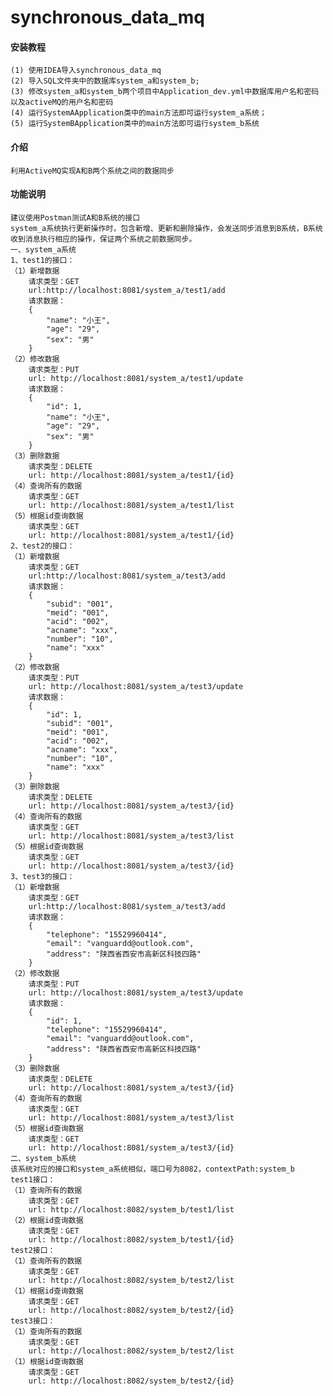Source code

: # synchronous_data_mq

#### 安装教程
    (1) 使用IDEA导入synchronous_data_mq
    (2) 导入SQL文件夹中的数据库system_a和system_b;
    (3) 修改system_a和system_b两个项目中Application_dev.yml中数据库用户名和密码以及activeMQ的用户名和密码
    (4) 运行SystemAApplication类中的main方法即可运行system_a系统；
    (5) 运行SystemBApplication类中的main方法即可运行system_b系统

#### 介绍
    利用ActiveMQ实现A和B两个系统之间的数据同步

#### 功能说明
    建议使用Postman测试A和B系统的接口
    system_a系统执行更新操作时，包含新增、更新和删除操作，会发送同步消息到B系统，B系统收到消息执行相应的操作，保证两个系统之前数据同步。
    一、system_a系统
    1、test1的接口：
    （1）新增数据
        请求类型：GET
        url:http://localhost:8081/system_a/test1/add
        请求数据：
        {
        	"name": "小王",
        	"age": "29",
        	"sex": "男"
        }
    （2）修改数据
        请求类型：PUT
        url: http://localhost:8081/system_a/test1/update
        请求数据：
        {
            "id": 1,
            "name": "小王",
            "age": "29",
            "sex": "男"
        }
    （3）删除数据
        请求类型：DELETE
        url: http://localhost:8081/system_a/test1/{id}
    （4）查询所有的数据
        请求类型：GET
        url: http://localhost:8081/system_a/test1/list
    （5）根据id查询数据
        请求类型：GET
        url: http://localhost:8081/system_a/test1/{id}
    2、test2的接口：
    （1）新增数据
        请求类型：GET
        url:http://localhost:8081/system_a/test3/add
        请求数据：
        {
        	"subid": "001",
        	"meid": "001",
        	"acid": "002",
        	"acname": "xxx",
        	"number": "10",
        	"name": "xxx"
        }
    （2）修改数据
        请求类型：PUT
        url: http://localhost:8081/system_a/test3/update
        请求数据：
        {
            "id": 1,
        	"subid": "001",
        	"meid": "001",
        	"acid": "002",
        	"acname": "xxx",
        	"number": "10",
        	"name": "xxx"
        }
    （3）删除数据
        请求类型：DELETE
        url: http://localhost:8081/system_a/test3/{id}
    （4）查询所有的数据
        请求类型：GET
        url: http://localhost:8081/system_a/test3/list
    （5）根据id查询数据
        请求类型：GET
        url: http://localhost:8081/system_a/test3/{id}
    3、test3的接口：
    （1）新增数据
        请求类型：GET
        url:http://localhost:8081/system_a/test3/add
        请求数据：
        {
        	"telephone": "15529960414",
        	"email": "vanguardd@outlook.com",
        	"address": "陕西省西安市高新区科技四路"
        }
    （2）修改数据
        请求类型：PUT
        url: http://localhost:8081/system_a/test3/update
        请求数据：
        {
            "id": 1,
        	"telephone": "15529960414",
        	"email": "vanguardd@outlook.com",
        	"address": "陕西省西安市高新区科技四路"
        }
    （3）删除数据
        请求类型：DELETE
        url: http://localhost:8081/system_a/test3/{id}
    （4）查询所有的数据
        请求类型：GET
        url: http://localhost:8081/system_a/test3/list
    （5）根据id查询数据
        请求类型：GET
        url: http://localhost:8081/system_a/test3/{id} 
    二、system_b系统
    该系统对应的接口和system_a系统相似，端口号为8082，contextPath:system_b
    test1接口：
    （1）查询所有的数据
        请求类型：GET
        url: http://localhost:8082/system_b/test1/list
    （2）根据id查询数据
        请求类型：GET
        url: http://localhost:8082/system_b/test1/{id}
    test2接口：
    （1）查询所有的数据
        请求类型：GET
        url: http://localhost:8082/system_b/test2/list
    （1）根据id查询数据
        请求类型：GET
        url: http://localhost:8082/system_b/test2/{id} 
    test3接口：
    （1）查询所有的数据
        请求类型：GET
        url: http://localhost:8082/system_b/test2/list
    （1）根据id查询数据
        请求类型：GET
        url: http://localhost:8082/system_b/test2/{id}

-=-=-=-=-

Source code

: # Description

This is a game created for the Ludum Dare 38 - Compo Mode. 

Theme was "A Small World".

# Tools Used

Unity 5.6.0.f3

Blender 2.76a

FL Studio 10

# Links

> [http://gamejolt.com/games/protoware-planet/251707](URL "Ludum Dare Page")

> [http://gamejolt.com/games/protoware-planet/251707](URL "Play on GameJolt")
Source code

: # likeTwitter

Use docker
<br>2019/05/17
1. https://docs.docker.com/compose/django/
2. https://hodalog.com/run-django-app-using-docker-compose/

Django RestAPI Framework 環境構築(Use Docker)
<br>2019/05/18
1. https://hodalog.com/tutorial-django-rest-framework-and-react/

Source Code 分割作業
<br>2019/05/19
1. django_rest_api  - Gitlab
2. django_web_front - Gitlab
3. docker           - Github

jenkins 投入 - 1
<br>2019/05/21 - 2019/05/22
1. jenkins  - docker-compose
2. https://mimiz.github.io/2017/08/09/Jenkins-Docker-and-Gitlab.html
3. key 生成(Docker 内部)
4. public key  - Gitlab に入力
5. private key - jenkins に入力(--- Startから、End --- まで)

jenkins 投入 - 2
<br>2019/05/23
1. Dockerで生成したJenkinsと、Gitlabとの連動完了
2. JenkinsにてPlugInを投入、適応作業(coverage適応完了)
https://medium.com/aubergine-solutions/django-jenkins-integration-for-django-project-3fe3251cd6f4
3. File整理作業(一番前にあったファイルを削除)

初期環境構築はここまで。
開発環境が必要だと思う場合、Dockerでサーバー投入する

-=-=-=-=-

> Task item
Line count for the word "games": work out how many lines of the data above include it, and reply with that number alone.

> Result of this task
2